Scan the entries for the string "files" and give the number of lines that have it, nothing further.

- [Excerpted records]
____

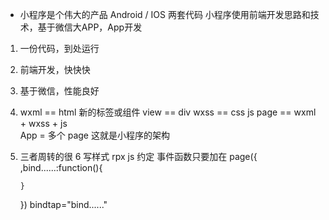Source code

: - 小程序是个伟大的产品
 Android / IOS  两套代码
 小程序使用前端开发思路和技术，基于微信大APP，App开发
 1. 一份代码，到处运行
 2. 前端开发，快快快
 3. 基于微信，性能良好
 
 1. wxml == html
  新的标签或组件  view == div 
  wxss == css 
  js 
  page == wxml + wxss + js  
  App = 多个 page
  这就是小程序的架构 
 2. 三者周转的很 6
    写样式 rpx
    js 约定 事件函数只要加在
    page({
        ,bind......:function(){

        }
    })
    bindtap="bind......"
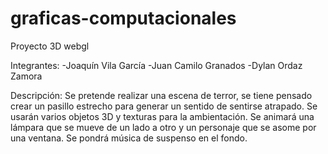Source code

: # graficas-computacionales
Proyecto 3D webgl

Integrantes:
  -Joaquín Vila García
  -Juan Camilo Granados
  -Dylan Ordaz Zamora

Descripción:
Se pretende realizar una escena de terror, se tiene pensado crear un pasillo estrecho para generar un sentido de sentirse atrapado. Se usarán varios objetos 3D y texturas para la ambientación. Se animará una lámpara que se mueve de un lado a otro y un personaje que se asome por una ventana. Se pondrá música de suspenso en el fondo.
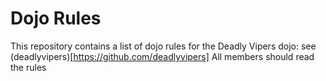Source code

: Dojo Rules
==========

This repository contains a list of dojo rules for the Deadly Vipers dojo: see (deadlyvipers)[https://github.com/deadlyvipers]
All members should read the rules

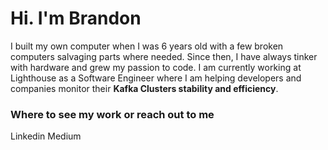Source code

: # **Hi. I'm Brandon**

I built my own computer when I was 6 years old with a few broken computers salvaging parts where needed. Since then, I have always tinker with hardware and grew my passion to code. I am currently working at Lighthouse as a Software Engineer where I am helping developers and companies monitor their **Kafka Clusters stability and efficiency**.


### Where to see my work or reach out to me
Linkedin
Medium




<!--
**chitangchin/Chitangchin** is a ✨ _special_ ✨ repository because its `README.md` (this file) appears on your GitHub profile.

Here are some ideas to get you started:

- 🔭 I’m currently working on ...
- 🌱 I’m currently learning ...
- 👯 I’m looking to collaborate on ...
- 🤔 I’m looking for help with ...
- 💬 Ask me about ...
- 📫 How to reach me: ...
- 😄 Pronouns: ...
- ⚡ Fun fact: ...
-->
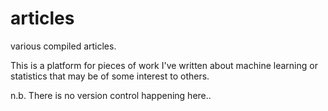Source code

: # articles
various compiled articles.

This is a platform for pieces of work I've written about machine learning or statistics that may be of some interest to others. 

n.b. There is no version control happening here..
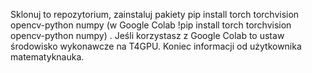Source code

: Sklonuj to repozytorium, zainstaluj pakiety pip install torch torchvision opencv-python numpy (w Google Colab !pip install torch torchvision opencv-python numpy)
. Jeśli korzystasz z Google Colab to ustaw środowisko wykonawcze na T4GPU.
Koniec informacji od użytkownika matematyknauka.
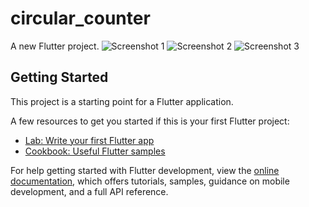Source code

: # circular_counter

A new Flutter project.
![Screenshot 1](images/Screenshot%20from%202023-10-02%2021-22-30.png)
![Screenshot 2](images/Screenshot%20from%202023-10-02%2021-22-51.png)
![Screenshot 3](images/Screenshot%20from%202023-10-02%2021-23-00.png)

## Getting Started

This project is a starting point for a Flutter application.

A few resources to get you started if this is your first Flutter project:

- [Lab: Write your first Flutter app](https://docs.flutter.dev/get-started/codelab)
- [Cookbook: Useful Flutter samples](https://docs.flutter.dev/cookbook)

For help getting started with Flutter development, view the
[online documentation](https://docs.flutter.dev/), which offers tutorials,
samples, guidance on mobile development, and a full API reference.
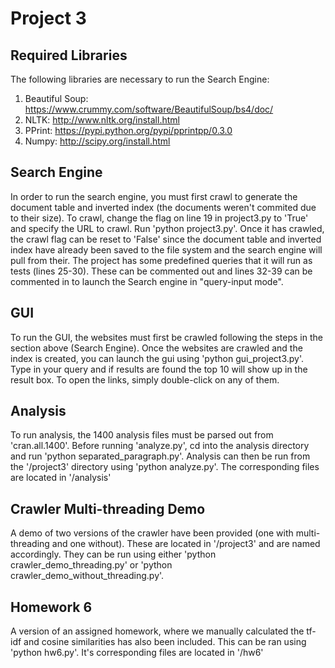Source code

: # Project 3

## Required Libraries

The following libraries are necessary to run the Search Engine:

1. Beautiful Soup: https://www.crummy.com/software/BeautifulSoup/bs4/doc/
2. NLTK: http://www.nltk.org/install.html
3. PPrint: https://pypi.python.org/pypi/pprintpp/0.3.0
4. Numpy: http://scipy.org/install.html

## Search Engine

In order to run the search engine, you must first crawl to generate the document table and inverted index (the documents weren't commited due to their size). To crawl, change the flag on line 19 in project3.py to 'True' and specify the URL to crawl.
Run 'python project3.py'. Once it has crawled, the crawl flag can be reset to 'False' since the document table and inverted index have already been saved to the file system and the search engine will pull from their. The project has some predefined queries that it will run as tests (lines 25-30). These can be commented out and lines 32-39 can be commented in to launch the Search engine in "query-input mode".
 

## GUI

To run the GUI, the websites must first be crawled following the steps in the section above (Search Engine). Once the websites are crawled and the index is created, you can launch the gui using 'python gui_project3.py'. Type in your query and if results are found the top 10 will show up in the result box. To open the links, simply double-click on any of them.


## Analysis

To run analysis, the 1400 analysis files must be parsed out from 'cran.all.1400'. Before running 'analyze.py', cd into the analysis directory and run 'python separated_paragraph.py'. Analysis can then be run from the '/project3' directory using 'python analyze.py'. The corresponding files are located in '/analysis'


## Crawler Multi-threading Demo

A demo of two versions of the crawler have been provided (one with multi-threading and one without). These are located in '/project3' and are named accordingly. They can be run using either 'python crawler_demo_threading.py' or 'python crawler_demo_without_threading.py'.


## Homework 6

A version of an assigned homework, where we manually calculated the tf-idf and cosine similarities has also been included. This can be ran using 'python hw6.py'. It's corresponding files are located in '/hw6'
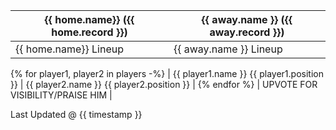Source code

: | {{ home.name}} ({{ home.record }}) | {{ away.name }} ({{ away.record }}) |
| ------ | ------ |
| {{ home.name}} Lineup | {{ away.name }} Lineup |
{% for player1, player2 in players -%}
| {{ player1.name }} {{ player1.position }} | {{ player2.name }} {{ player2.position }} |
{% endfor %}
| UPVOTE FOR VISIBILITY/PRAISE HIM |

Last Updated @ {{ timestamp }}
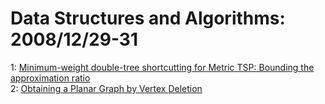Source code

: # Data Structures and Algorithms: 2008/12/29-31  
1: [Minimum-weight double-tree shortcutting for Metric TSP: Bounding the  approximation ratio](https://doi.org/10.48550/arXiv.0711.2399)  
2: [Obtaining a Planar Graph by Vertex Deletion](https://doi.org/10.48550/arXiv.0812.4919)  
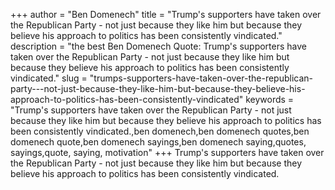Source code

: +++
author = "Ben Domenech"
title = "Trump's supporters have taken over the Republican Party - not just because they like him but because they believe his approach to politics has been consistently vindicated."
description = "the best Ben Domenech Quote: Trump's supporters have taken over the Republican Party - not just because they like him but because they believe his approach to politics has been consistently vindicated."
slug = "trumps-supporters-have-taken-over-the-republican-party---not-just-because-they-like-him-but-because-they-believe-his-approach-to-politics-has-been-consistently-vindicated"
keywords = "Trump's supporters have taken over the Republican Party - not just because they like him but because they believe his approach to politics has been consistently vindicated.,ben domenech,ben domenech quotes,ben domenech quote,ben domenech sayings,ben domenech saying,quotes, sayings,quote, saying, motivation"
+++
Trump's supporters have taken over the Republican Party - not just because they like him but because they believe his approach to politics has been consistently vindicated.
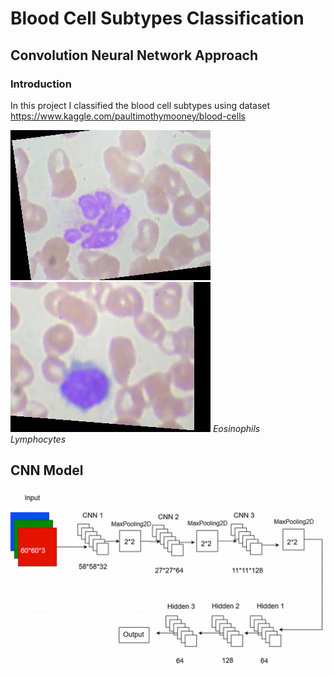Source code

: # Blood Cell Subtypes Classification

## Convolution Neural Network Approach

### Introduction

In this project I classified the blood cell subtypes using dataset https://www.kaggle.com/paultimothymooney/blood-cells

 ![](img/eosinophil.jpeg)   &nbsp;&nbsp;&nbsp;&nbsp;&nbsp;&nbsp; ![](img/lymphocyte.jpeg) 
*Eosinophils* &nbsp;&nbsp;&nbsp;&nbsp;&nbsp;&nbsp;&nbsp;&nbsp;&nbsp;&nbsp;&nbsp;&nbsp; *Lymphocytes* 

## CNN Model 

![](img/model.jpg)
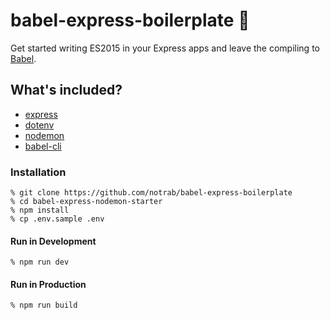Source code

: # babel-express-boilerplate 🙌

Get started writing ES2015 in your Express apps and leave the compiling to [Babel](https://babeljs.io/).

## What's included?

* [express](https://www.npmjs.com/package/express)
* [dotenv](https://www.npmjs.com/package/dotenv)
* [nodemon](https://www.npmjs.com/package/nodemon)
* [babel-cli](https://www.npmjs.com/package/babel-cli)

### Installation
    % git clone https://github.com/notrab/babel-express-boilerplate
    % cd babel-express-nodemon-starter
    % npm install
    % cp .env.sample .env

#### Run in Development
    % npm run dev

#### Run in Production
    % npm run build
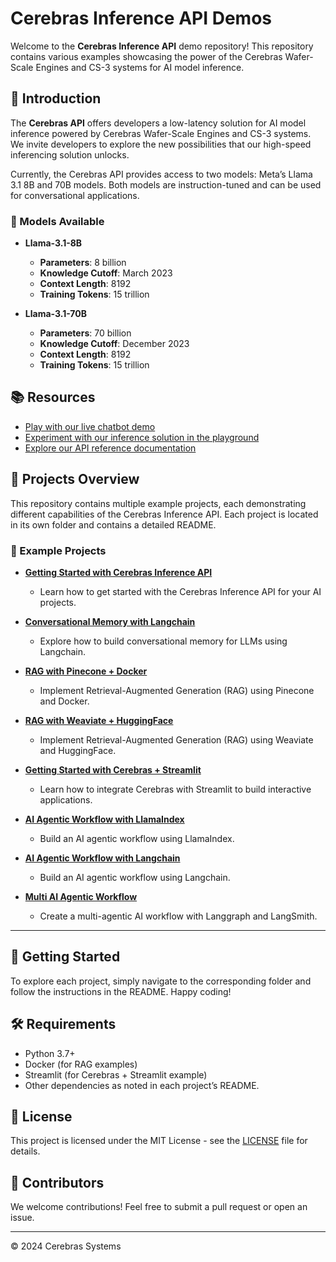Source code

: # Cerebras Inference API Demos

Welcome to the **Cerebras Inference API** demo repository! This repository contains various examples showcasing the power of the Cerebras Wafer-Scale Engines and CS-3 systems for AI model inference.

## 🚀 Introduction

The **Cerebras API** offers developers a low-latency solution for AI model inference powered by Cerebras Wafer-Scale Engines and CS-3 systems. We invite developers to explore the new possibilities that our high-speed inferencing solution unlocks.

Currently, the Cerebras API provides access to two models: Meta’s Llama 3.1 8B and 70B models. Both models are instruction-tuned and can be used for conversational applications.

### 🧠 Models Available

- **Llama-3.1-8B**
  - **Parameters**: 8 billion
  - **Knowledge Cutoff**: March 2023
  - **Context Length**: 8192
  - **Training Tokens**: 15 trillion

- **Llama-3.1-70B**
  - **Parameters**: 70 billion
  - **Knowledge Cutoff**: December 2023
  - **Context Length**: 8192
  - **Training Tokens**: 15 trillion

## 📚 Resources

- [Play with our live chatbot demo]([https://google.com](https://inference.cerebras.ai/))
- [Experiment with our inference solution in the playground](https://cloud.cerebras.ai/)
- [Explore our API reference documentation](https://inference-docs.cerebras.ai/api-reference/chat-completions)

## 📁 Projects Overview

This repository contains multiple example projects, each demonstrating different capabilities of the Cerebras Inference API. Each project is located in its own folder and contains a detailed README.

### 🔗 Example Projects

- **[Getting Started with Cerebras Inference API](./getting-started/README.md)**
  - Learn how to get started with the Cerebras Inference API for your AI projects.

- **[Conversational Memory with Langchain](./conversational-memory-langchain/README.md)**
  - Explore how to build conversational memory for LLMs using Langchain.

- **[RAG with Pinecone + Docker](./rag-pinecone-docker/README.md)**
  - Implement Retrieval-Augmented Generation (RAG) using Pinecone and Docker.

- **[RAG with Weaviate + HuggingFace](./rag-weaviate-huggingface/README.md)**
  - Implement Retrieval-Augmented Generation (RAG) using Weaviate and HuggingFace.

- **[Getting Started with Cerebras + Streamlit](./cerebras-streamlit/README.md)**
  - Learn how to integrate Cerebras with Streamlit to build interactive applications.

- **[AI Agentic Workflow with LlamaIndex](./ai-workflow-llamaindex/README.md)**
  - Build an AI agentic workflow using LlamaIndex.

- **[AI Agentic Workflow with Langchain](./ai-workflow-langchain/README.md)**
  - Build an AI agentic workflow using Langchain.

- **[Multi AI Agentic Workflow](./multi-ai-workflow/README.md)**
  - Create a multi-agentic AI workflow with Langgraph and LangSmith.

---

## 🌟 Getting Started

To explore each project, simply navigate to the corresponding folder and follow the instructions in the README. Happy coding!

## 🛠️ Requirements

- Python 3.7+
- Docker (for RAG examples)
- Streamlit (for Cerebras + Streamlit example)
- Other dependencies as noted in each project’s README.

## 📝 License

This project is licensed under the MIT License - see the [LICENSE](./LICENSE) file for details.

## 👥 Contributors

We welcome contributions! Feel free to submit a pull request or open an issue.

---

© 2024 Cerebras Systems
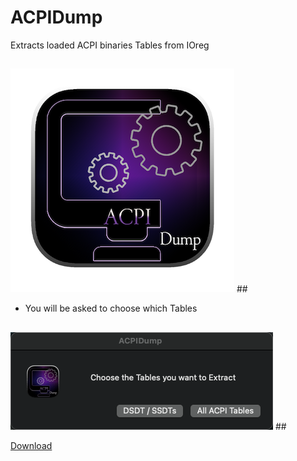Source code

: # ACPIDump
Extracts loaded ACPI binaries Tables from IOreg
##
<img src="https://github.com/LAbyOne/ACPIDump/blob/main/image/logo.png">
##

- You will be asked to choose which Tables
##
<img src="https://github.com/LAbyOne/ACPIDump/blob/main/image/1.png">
##


[Download](https://github.com/LAbyOne/ACPIDump/releases)
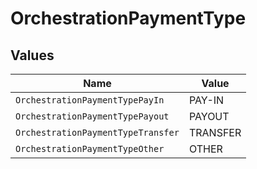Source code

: # OrchestrationPaymentType


## Values

| Name                               | Value                              |
| ---------------------------------- | ---------------------------------- |
| `OrchestrationPaymentTypePayIn`    | PAY-IN                             |
| `OrchestrationPaymentTypePayout`   | PAYOUT                             |
| `OrchestrationPaymentTypeTransfer` | TRANSFER                           |
| `OrchestrationPaymentTypeOther`    | OTHER                              |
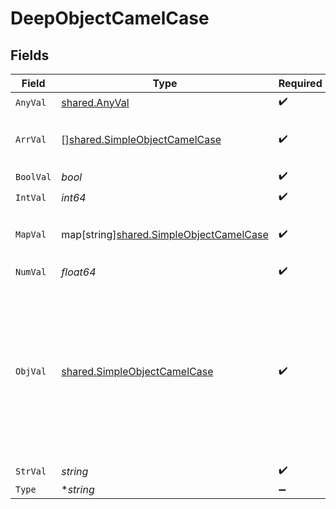 # DeepObjectCamelCase


## Fields

| Field                                                                                                                                                          | Type                                                                                                                                                           | Required                                                                                                                                                       | Description                                                                                                                                                    | Example                                                                                                                                                        |
| -------------------------------------------------------------------------------------------------------------------------------------------------------------- | -------------------------------------------------------------------------------------------------------------------------------------------------------------- | -------------------------------------------------------------------------------------------------------------------------------------------------------------- | -------------------------------------------------------------------------------------------------------------------------------------------------------------- | -------------------------------------------------------------------------------------------------------------------------------------------------------------- |
| `AnyVal`                                                                                                                                                       | [shared.AnyVal](../../../pkg/models/shared/anyval.md)                                                                                                          | :heavy_check_mark:                                                                                                                                             | N/A                                                                                                                                                            |                                                                                                                                                                |
| `ArrVal`                                                                                                                                                       | [][shared.SimpleObjectCamelCase](../../../pkg/models/shared/simpleobjectcamelcase.md)                                                                          | :heavy_check_mark:                                                                                                                                             | N/A                                                                                                                                                            | [<br/>"...",<br/>"..."<br/>]                                                                                                                                   |
| `BoolVal`                                                                                                                                                      | *bool*                                                                                                                                                         | :heavy_check_mark:                                                                                                                                             | N/A                                                                                                                                                            | true                                                                                                                                                           |
| `IntVal`                                                                                                                                                       | *int64*                                                                                                                                                        | :heavy_check_mark:                                                                                                                                             | N/A                                                                                                                                                            | 1                                                                                                                                                              |
| `MapVal`                                                                                                                                                       | map[string][shared.SimpleObjectCamelCase](../../../pkg/models/shared/simpleobjectcamelcase.md)                                                                 | :heavy_check_mark:                                                                                                                                             | N/A                                                                                                                                                            | {<br/>"key": "..."<br/>}                                                                                                                                       |
| `NumVal`                                                                                                                                                       | *float64*                                                                                                                                                      | :heavy_check_mark:                                                                                                                                             | N/A                                                                                                                                                            | 1.1                                                                                                                                                            |
| `ObjVal`                                                                                                                                                       | [shared.SimpleObjectCamelCase](../../../pkg/models/shared/simpleobjectcamelcase.md)                                                                            | :heavy_check_mark:                                                                                                                                             | A simple object that uses all our supported primitive types and enums and has optional properties.<br/><br/>[A link to the external docs.](https://speakeasy.com/docs) |                                                                                                                                                                |
| `StrVal`                                                                                                                                                       | *string*                                                                                                                                                       | :heavy_check_mark:                                                                                                                                             | N/A                                                                                                                                                            | test                                                                                                                                                           |
| `Type`                                                                                                                                                         | **string*                                                                                                                                                      | :heavy_minus_sign:                                                                                                                                             | N/A                                                                                                                                                            |                                                                                                                                                                |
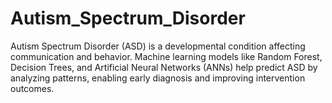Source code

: # Autism_Spectrum_Disorder
Autism Spectrum Disorder (ASD) is a developmental condition affecting communication and behavior. Machine learning models like Random Forest, Decision Trees, and Artificial Neural Networks (ANNs) help predict ASD by analyzing patterns, enabling early diagnosis and improving intervention outcomes.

____

- [Solution to this task] 2